There are enough fearmongers running around yelling about how the mRNA vaccine is going to “change your genome”.
Let’s be precise and not give them ammo.

So the argument over CLL is that the level of tumor suppressor proteins is reduced because the level of a particular mRNA is itself reduced. There is nothing new in that observation at all — in fact it is where the CLL researchers started — the new finding is in how that mRNA reduction happens. In brief, it is not mRNA as anything inherently oncogenic, but the fact that one or a hundred mRNAs out of twenty thousand or so are reduced in numbers, and these mRNAs are important for their role in promoting tumor suppression.

More briefly, the anti-vaxx argument is fundamentally stupid.

By the way, polyadenylation is widespread to the extent that it even happens to some ribosomal RNA in the mitochondria (which is itself somewhat unstable) as shown in the Attardi lab in the 1970s.

Thanks to the author for going through the CLL findings, which were of interest and also add to conclusion (also nothing new) that cancer is an incredibly complicated business.

@Bob G “in fact it is where the CLL researchers started” Thanks for that as I have been looking for the what did I miss that I cannot find and there is not any. My CLL diagnosis goes almost as far back as the early mRNA research and yes it has been quite the tour with the good news of all the treatment options available today even without total understanding.

It’s funny to listen to everyone argue the point but if none you guys know how the real world works then all you guys are victims of misinformation. You can argue all day long on this does that, that does this, blah blah blah it’s not going to make a difference. Ladies and gentlemen the world doesn’t work the way we think it works. The sooner you get that through your programmed minds the sooner you’ll see the big picture. First off go to YouTube watch the The Golden Web part 1,2,3
Then look up Mark Passio, Anna vonreitz, for that matter look up George Carlin what he’s telling you is not a joke not humor it’s what’s really going on!!! that’s all you’ll get from me it’s you job to seek the truth and once you’ve found it it’s your responsibility to spread the word that means , stop living in fear say something whether they believe you or not, a seed will be planted some where so don’t be discouraged. But the time is now! So get moving

The real issue is not the experimental science you can explain but the fact that its only authorized for emergency use! That doesnt make it approved, therefore as stated on the vaccine manufacturer’s own webistes that it is under a 2 year trial now.
All of the people taking the vaccine are part of that trial. Heres the thing. Vaccines for EVERYONE! Yes everyone who wants them.
Vaccines should never be forced upon anyone.
So proVaccine or NoVaccine everyone gets what they want! Provax has no worries if their claims and bets with big pharma are accurate. NoVax should be frightened to death if covid or the provaxers dont get em first!
We can all sit and watch the other group die off and blame them for all the health problems happening cause they did or didnt!
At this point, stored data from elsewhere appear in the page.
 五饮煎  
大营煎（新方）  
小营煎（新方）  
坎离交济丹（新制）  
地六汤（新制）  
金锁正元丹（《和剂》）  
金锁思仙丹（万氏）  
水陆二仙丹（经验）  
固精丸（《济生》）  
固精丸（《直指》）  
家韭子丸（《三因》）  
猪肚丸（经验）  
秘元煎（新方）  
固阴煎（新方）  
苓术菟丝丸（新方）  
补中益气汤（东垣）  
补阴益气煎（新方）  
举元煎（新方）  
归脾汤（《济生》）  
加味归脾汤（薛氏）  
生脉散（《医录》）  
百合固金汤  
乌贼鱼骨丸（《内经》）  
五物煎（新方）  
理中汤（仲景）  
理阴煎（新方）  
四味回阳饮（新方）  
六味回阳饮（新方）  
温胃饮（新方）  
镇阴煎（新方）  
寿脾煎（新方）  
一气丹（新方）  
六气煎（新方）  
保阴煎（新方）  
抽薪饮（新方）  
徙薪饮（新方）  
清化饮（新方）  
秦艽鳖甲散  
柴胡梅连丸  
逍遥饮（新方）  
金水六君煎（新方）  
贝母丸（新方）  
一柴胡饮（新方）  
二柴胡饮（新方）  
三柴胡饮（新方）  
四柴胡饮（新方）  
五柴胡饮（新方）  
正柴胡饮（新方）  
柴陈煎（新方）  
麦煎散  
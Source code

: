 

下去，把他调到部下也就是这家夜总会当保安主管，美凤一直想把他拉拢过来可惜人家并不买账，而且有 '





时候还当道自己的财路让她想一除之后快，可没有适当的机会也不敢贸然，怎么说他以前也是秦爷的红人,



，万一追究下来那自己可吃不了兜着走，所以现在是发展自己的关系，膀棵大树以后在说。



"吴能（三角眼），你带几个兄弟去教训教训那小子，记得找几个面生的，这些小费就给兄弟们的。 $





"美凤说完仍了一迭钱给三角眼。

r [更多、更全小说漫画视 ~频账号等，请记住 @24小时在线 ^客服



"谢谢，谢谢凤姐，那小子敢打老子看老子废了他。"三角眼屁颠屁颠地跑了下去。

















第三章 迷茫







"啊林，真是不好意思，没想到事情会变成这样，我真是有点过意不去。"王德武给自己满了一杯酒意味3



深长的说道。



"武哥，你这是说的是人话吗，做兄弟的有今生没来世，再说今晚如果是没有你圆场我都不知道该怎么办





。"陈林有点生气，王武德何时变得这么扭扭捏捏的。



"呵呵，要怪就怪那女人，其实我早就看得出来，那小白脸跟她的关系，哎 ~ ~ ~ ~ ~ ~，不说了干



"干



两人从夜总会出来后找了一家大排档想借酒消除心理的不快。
Everyone pick a side! We got a bit more time til the show really starts getting good! I did find it odd that all the variant hype didnt start really going good till the vaccines were rolled out and we got the numbers up. Conspiracy theorist place your bets, scientologists Flatearthers ,Lunar landers, democrat republican, black, white, lets all focus on our differences, NOW! More Vaccines for the WILLING! Free doughnuts!